◆ What the task asks ◆
For each record that follows, give it back exactly, with no pictures included.

Document images with source code
·····

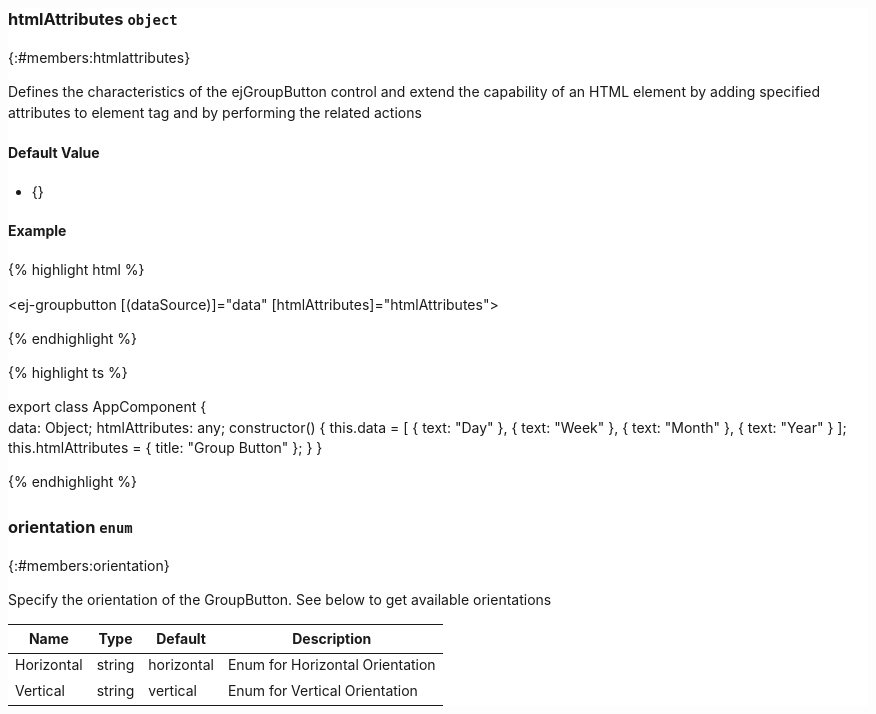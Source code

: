 
### htmlAttributes `object`
{:#members:htmlattributes}

Defines the characteristics of the ejGroupButton control and extend the capability of an HTML element by adding specified attributes to element tag and by performing the related actions

#### Default Value

* {}

#### Example

{% highlight html %}
 
<ej-groupbutton [(dataSource)]="data" [htmlAttributes]="htmlAttributes"></ej-groupbutton>

{% endhighlight %}

{% highlight ts %}

 export class AppComponent {  
    data: Object;
    htmlAttributes: any;
    constructor() {
    this.data = [
        { text: "Day" },
        { text: "Week" },
        { text: "Month" },
        { text: "Year" }
        ];
    this.htmlAttributes = { title: "Group Button" };
    }
}

{% endhighlight %}


### orientation `enum`
{:#members:orientation}

<ts ref="ej.Orientation"/>

Specify the orientation of the GroupButton. See below to get available orientations 


<table class="props">
<thead>
<tr>
<th>Name</th>
<th>Type</th>
<th>Default</th>
<th class="last">Description</th>
</tr>
</thead>
<tbody>
<tr>
<td class="name">
Horizontal</td>
<td class="type">string</td>
<td class="default">horizontal</td>
<td class="description">Enum for Horizontal Orientation</td>
</tr>
<tr>
<td class="name">
Vertical</td>
<td class="type">string</td>
<td class="default">vertical</td>
<td class="description">Enum for Vertical Orientation</td>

·····

◆ Solution ◆
Source code

: 
### htmlAttributes `object`
{:#members:htmlattributes}

Defines the characteristics of the ejGroupButton control and extend the capability of an HTML element by adding specified attributes to element tag and by performing the related actions

#### Default Value

* {}

#### Example

{% highlight html %}
 
<ej-groupbutton [(dataSource)]="data" [htmlAttributes]="htmlAttributes"></ej-groupbutton>

{% endhighlight %}

{% highlight ts %}

 export class AppComponent {  
    data: Object;
    htmlAttributes: any;
    constructor() {
    this.data = [
        { text: "Day" },
        { text: "Week" },
        { text: "Month" },
        { text: "Year" }
        ];
    this.htmlAttributes = { title: "Group Button" };
    }
}

{% endhighlight %}


### orientation `enum`
{:#members:orientation}

<ts ref="ej.Orientation"/>

Specify the orientation of the GroupButton. See below to get available orientations 


<table class="props">
<thead>
<tr>
<th>Name</th>
<th>Type</th>
<th>Default</th>
<th class="last">Description</th>
</tr>
</thead>
<tbody>
<tr>
<td class="name">
Horizontal</td>
<td class="type">string</td>
<td class="default">horizontal</td>
<td class="description">Enum for Horizontal Orientation</td>
</tr>
<tr>
<td class="name">
Vertical</td>
<td class="type">string</td>
<td class="default">vertical</td>
<td class="description">Enum for Vertical Orientation</td>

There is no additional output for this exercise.